Exercise goal: Scan the material below for the word "object", then copy every line in which it appears.
Records for this exercise section start
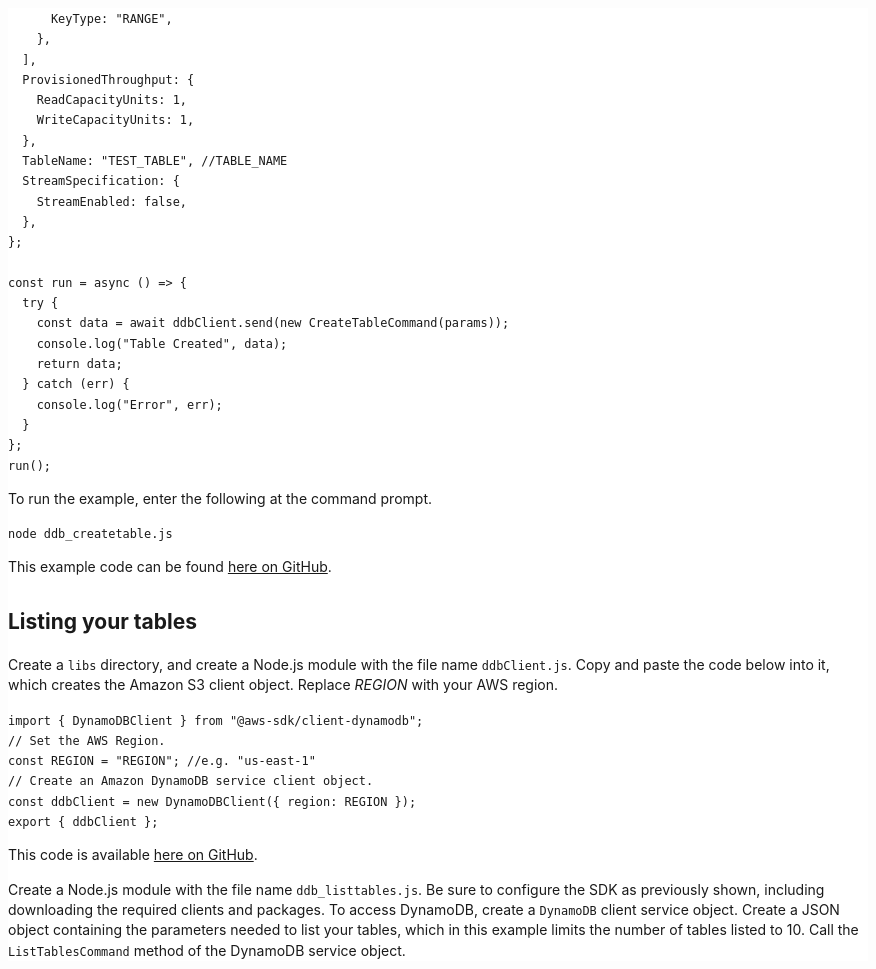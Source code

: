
 ```
      KeyType: "RANGE",
    },
  ],
  ProvisionedThroughput: {
    ReadCapacityUnits: 1,
    WriteCapacityUnits: 1,
  },
  TableName: "TEST_TABLE", //TABLE_NAME
  StreamSpecification: {
    StreamEnabled: false,
  },
};

const run = async () => {
  try {
    const data = await ddbClient.send(new CreateTableCommand(params));
    console.log("Table Created", data);
    return data;
  } catch (err) {
    console.log("Error", err);
  }
};
run();
```

To run the example, enter the following at the command prompt\.

```
node ddb_createtable.js 
```

This example code can be found [here on GitHub](https://github.com/awsdocs/aws-doc-sdk-examples/blob/master/javascriptv3/example_code/dynamodb/src/ddb_createtable.js)\.

## Listing your tables<a name="dynamodb-examples-using-tables-listing-tables"></a>

Create a `libs` directory, and create a Node\.js module with the file name `ddbClient.js`\. Copy and paste the code below into it, which creates the Amazon S3 client object\. Replace *REGION* with your AWS region\.

```
import { DynamoDBClient } from "@aws-sdk/client-dynamodb";
// Set the AWS Region.
const REGION = "REGION"; //e.g. "us-east-1"
// Create an Amazon DynamoDB service client object.
const ddbClient = new DynamoDBClient({ region: REGION });
export { ddbClient };
```

This code is available [here on GitHub](https://github.com/awsdocs/aws-doc-sdk-examples/blob/master/javascriptv3/example_code/dynamodb/src/libs/ddbClient.js)\.

Create a Node\.js module with the file name `ddb_listtables.js`\. Be sure to configure the SDK as previously shown, including downloading the required clients and packages\. To access DynamoDB, create a `DynamoDB` client service object\. Create a JSON object containing the parameters needed to list your tables, which in this example limits the number of tables listed to 10\. Call the `ListTablesCommand` method of the DynamoDB service object\.
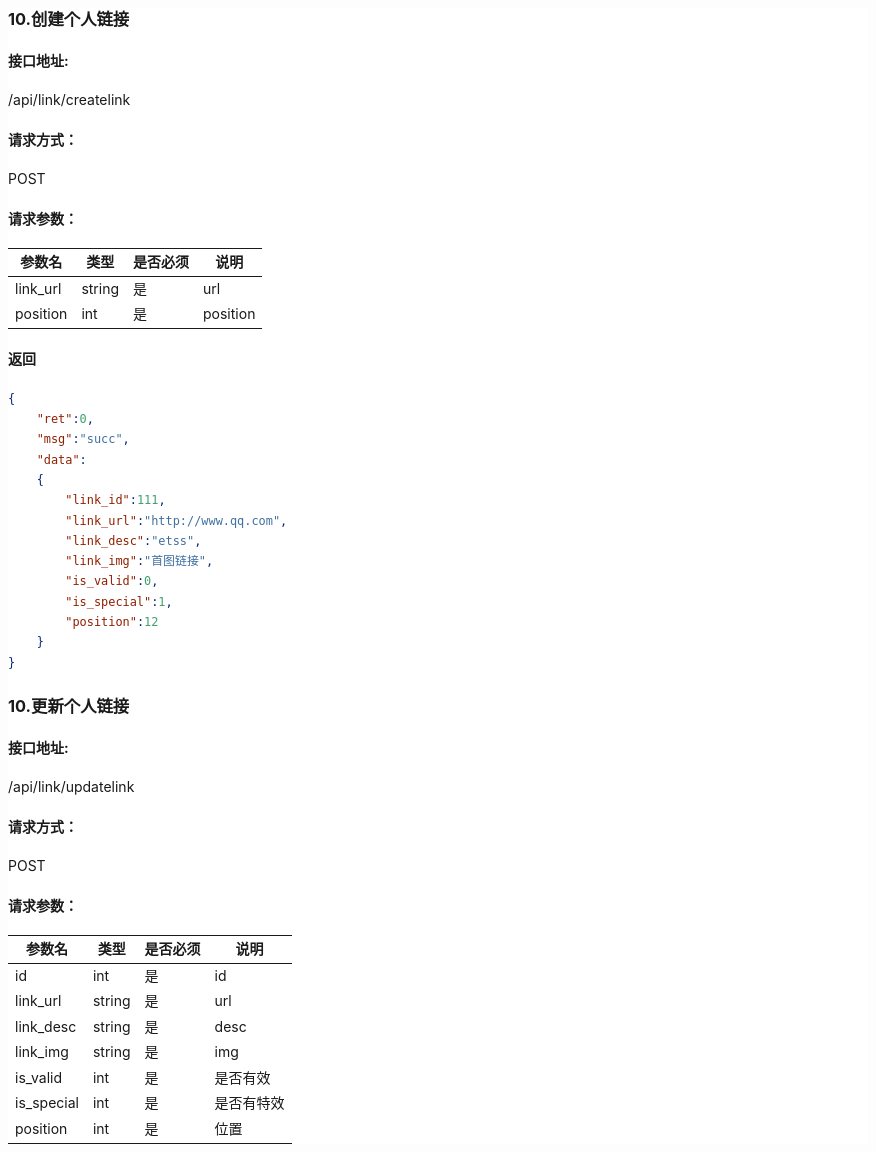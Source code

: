 ### 10.创建个人链接

#### 接口地址:
/api/link/createlink
#### 请求方式：
POST
#### 请求参数：
|  参数名   | 类型  | 是否必须   | 说明 |
|  ----  | ----  | ----  | ----  |
|  link_url  | string  | 是  | url  |
|  position  | int  | 是  | position  |
#### 返回
```json
{
    "ret":0,    
    "msg":"succ",
    "data":
    {
        "link_id":111,
        "link_url":"http://www.qq.com",
        "link_desc":"etss",
        "link_img":"首图链接",
        "is_valid":0,
        "is_special":1,
        "position":12
    }
}
```

### 10.更新个人链接

#### 接口地址:
/api/link/updatelink
#### 请求方式：
POST
#### 请求参数：
|  参数名   | 类型  | 是否必须   | 说明 |
|  ----  | ----  | ----  | ----  |
|  id  | int  | 是  | id  |
|  link_url  | string  | 是  | url  |
|  link_desc  | string  | 是  | desc  |
|  link_img  | string  | 是  | img  |
|  is_valid  | int  | 是  | 是否有效  |
|  is_special  | int  | 是  | 是否有特效  |
|  position  | int  | 是  | 位置  |
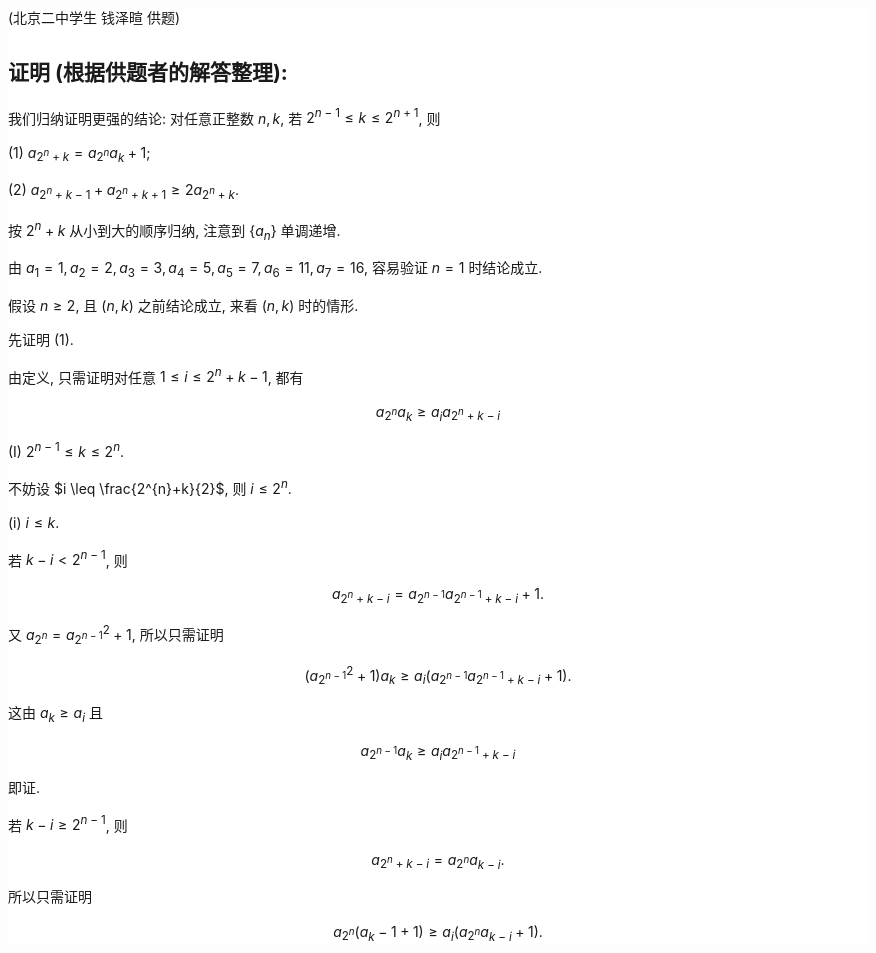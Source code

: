 (北京二中学生 钱泽暄 供题)

## 证明 (根据供题者的解答整理):

我们归纳证明更强的结论: 对任意正整数 $n, k$, 若 $2^{n-1} \leq k \leq 2^{n+1}$, 则

(1) $a_{2^{n}+k}=a_{2^{n}} a_{k}+1$;

(2) $a_{2^{n}+k-1}+a_{2^{n}+k+1} \geq 2 a_{2^{n}+k}$.

按 $2^{n}+k$ 从小到大的顺序归纳, 注意到 $\left\{a_{n}\right\}$ 单调递增.

由 $a_{1}=1, a_{2}=2, a_{3}=3, a_{4}=5, a_{5}=7, a_{6}=11, a_{7}=16$, 容易验证 $n=1$ 时结论成立.

假设 $n \geq 2$, 且 $(n, k)$ 之前结论成立, 来看 $(n, k)$ 时的情形.

先证明 (1).

由定义, 只需证明对任意 $1 \leq i \leq 2^{n}+k-1$, 都有

$$
a_{2^{n}} a_{k} \geq a_{i} a_{2^{n}+k-i}
$$

(I) $2^{n-1} \leq k \leq 2^{n}$.

不妨设 $i \leq \frac{2^{n}+k}{2}$, 则 $i \leq 2^{n}$.

(i) $i \leq k$.

若 $k-i<2^{n-1}$, 则

$$
a_{2^{n}+k-i}=a_{2^{n-1}} a_{2^{n-1}+k-i}+1 .
$$

又 $a_{2^{n}}=a_{2^{n-1}}^{2}+1$, 所以只需证明

$$
\left(a_{2^{n-1}}^{2}+1\right) a_{k} \geq a_{i}\left(a_{2^{n-1}} a_{2^{n-1}+k-i}+1\right) .
$$

这由 $a_{k} \geq a_{i}$ 且

$$
a_{2^{n-1}} a_{k} \geq a_{i} a_{2^{n-1}+k-i}
$$

即证.

若 $k-i \geq 2^{n-1}$, 则

$$
a_{2^{n}+k-i}=a_{2^{n}} a_{k-i} .
$$

所以只需证明

$$
a_{2^{n}}\left(a_{k}-1+1\right) \geq a_{i}\left(a_{2^{n}} a_{k-i}+1\right) .
$$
Records for this exercise section end
Result:
Create a `libs` directory, and create a Node\.js module with the file name `ddbClient.js`\. Copy and paste the code below into it, which creates the Amazon S3 client object\. Replace *REGION* with your AWS region\.
// Create an Amazon DynamoDB service client object.
Create a Node\.js module with the file name `ddb_listtables.js`\. Be sure to configure the SDK as previously shown, including downloading the required clients and packages\. To access DynamoDB, create a `DynamoDB` client service object\. Create a JSON object containing the parameters needed to list your tables, which in this example limits the number of tables listed to 10\. Call the `ListTablesCommand` method of the DynamoDB service object\.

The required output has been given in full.